Sticking To It: Why Treats Aren’t Good for Pets on Special Diets

Doctor's Orders

Veterinary therapeutic diets are recommended for cats and dogs for many reasons. If your pet is diagnosed with a health condition that requires a special or therapeutic diet, it is also very important to consider the treats that you feed to your pet.

Often, medical conditions translate to changes in the entire nutritional plan for your pet, which includes treats.  For some conditions, this may even include completely eliminating treats (which we know can be difficult to do). However, for animals that require a prescribed diet, failure to stick to it is a major reason for recurrence of the problem for which the diet was recommended.  For example, certain treats may be high in calories and may interfere with a weight loss plan for a cat or dog. Another example might be a pet on a food elimination trial to identify food allergies. In this case, providing treats that are not approved by your veterinarian can affect the success of this important diagnostic test and might even cause the misdiagnosis of your pet!

Giving Up The Goods


Why is it so difficult for owners to give up treating their pets, even when they know that it is in the pet’s best interest?  Because we love bonding with our pets and rewarding them, and giving treats is a major part of this. When our pets begin to expect treats, it becomes even harder to refuse them even if we know certain treats may not be in our pets’ best interest.
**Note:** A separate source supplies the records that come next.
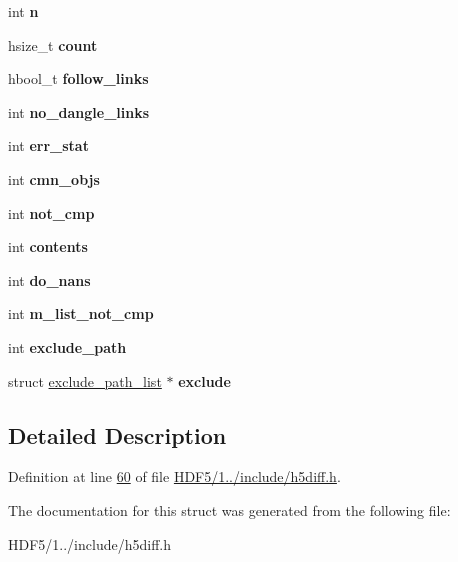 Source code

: \begin{DoxyCompactItemize}
int {\bfseries n}
\item 
\mbox{\label{structdiff__opt__t_a6e1b1172c9f86cd5053b9cb66dd92d6d}} 
hsize\+\_\+t {\bfseries count}
\item 
\mbox{\label{structdiff__opt__t_a8beda9b0528d0cdf5af4d62ad551cbd2}} 
hbool\+\_\+t {\bfseries follow\+\_\+links}
\item 
\mbox{\label{structdiff__opt__t_aaa6bfd5d1133f8604331b6da040f89e8}} 
int {\bfseries no\+\_\+dangle\+\_\+links}
\item 
\mbox{\label{structdiff__opt__t_adbb2819a1c32e61753cc74114b7648bc}} 
int {\bfseries err\+\_\+stat}
\item 
\mbox{\label{structdiff__opt__t_a01895d4e288904fe91c1edec0c0fc1ec}} 
int {\bfseries cmn\+\_\+objs}
\item 
\mbox{\label{structdiff__opt__t_af62b86add352bee37679b285b588dccb}} 
int {\bfseries not\+\_\+cmp}
\item 
\mbox{\label{structdiff__opt__t_ad9b13c52a924b076c96963a285660493}} 
int {\bfseries contents}
\item 
\mbox{\label{structdiff__opt__t_a5bd4f5fdc05d701db592b57b317483ce}} 
int {\bfseries do\+\_\+nans}
\item 
\mbox{\label{structdiff__opt__t_ae1d37654eb88ddca4a1aa31c9675d6ec}} 
int {\bfseries m\+\_\+list\+\_\+not\+\_\+cmp}
\item 
\mbox{\label{structdiff__opt__t_a44db818fc20797cca6fa8536bfd665d7}} 
int {\bfseries exclude\+\_\+path}
\item 
\mbox{\label{structdiff__opt__t_a6af9ab01480ed645fb647e836c426446}} 
struct \hyperlink{structexclude__path__list}{exclude\+\_\+path\+\_\+list} $\ast$ {\bfseries exclude}
\end{DoxyCompactItemize}


\subsection{Detailed Description}


Definition at line \hyperlink{_h_d_f5_21_810_81_2include_2h5diff_8h_source_l00060}{60} of file \hyperlink{_h_d_f5_21_810_81_2include_2h5diff_8h_source}{H\+D\+F5/1../include/h5diff.\+h}.



The documentation for this struct was generated from the following file\+:\begin{DoxyCompactItemize}
\item 
H\+D\+F5/1../include/h5diff.\+h\end{DoxyCompactItemize}
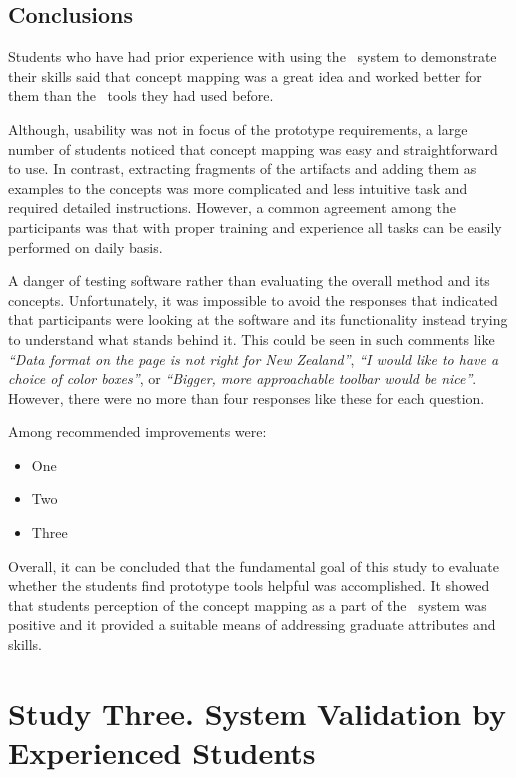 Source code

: \subsection{Conclusions}

Students who have had prior experience with using the \ep~system to demonstrate
their \LLLs skills said that concept mapping was a great idea and worked better
for them than the \ep~tools they had used before.

Although, usability was not in focus of the prototype requirements, a large
number of students noticed that concept mapping was easy and straightforward to
use. In contrast, extracting fragments of the artifacts and adding them as
examples to the concepts was more complicated and less intuitive task and
required detailed instructions. However, a common agreement among the
participants was that with proper training and experience all tasks can be
easily performed on daily basis.

A danger of testing software rather than evaluating the overall method and its
concepts. Unfortunately, it was impossible to avoid the responses that indicated
that participants were looking at the software and its functionality instead
trying to understand what stands behind it. This could be seen in such comments
like \textit{``Data format on the page is not right for New Zealand''},
\textit{``I would like to have a choice of color boxes''}, or \textit{``Bigger,
more approachable toolbar would be nice''}. However, there were no more than
four responses like these for each question.

Among recommended improvements were:

\begin{itemize}
  \item One
  \item Two
  \item Three
\end{itemize}
 
Overall, it can be concluded that the fundamental goal of this study to
evaluate whether the students find prototype tools helpful was accomplished. It
showed that students perception of the concept mapping as a part of the
\ep~system was positive and it provided a suitable means of addressing graduate
attributes and \LLLs skills.

\section{Study Three. System Validation by Experienced Students}
\label{sec:three}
Because it is difficult for most cat and dog owners to make changes to their pets’ diet, it is important to discuss this with your veterinarian. Your veterinarian is the best resource for recommending a complete nutritional plan to help improve your pet’s health. And while it can be difficult for your veterinarian to recommend a therapeutic diet as well as an appropriate treat without compromising the health of your pet, it is possible. Therapeutic treats can be beneficial for many pets, as these treats are designed for pets with very specific health needs.

Counting Calories

For any pet, treats should not make up more than 10% of total daily calories, since providing more calories can result in weight gain andor could potentially affect the success of the main diet. It is important to discuss with your veterinarian the amount of treats that you feed your pet as well as the type.

Therapeutic treats are made to help pet owners continue to show love to their pets and reward them while helping with management of health conditions. By providing such treats, you can remain compliant with your pet’s veterinarian-recommended nutritional plan and still reward and bond with your pet.

Visit Your Vet

If your cat or dog is diagnosed with a health condition that can benefit from dietary modification, and you are currently giving treats, ask your veterinarian what the best treat option would be for your pet. Veterinary therapeutic treats can help owners maintain compliance with a special dietary plan.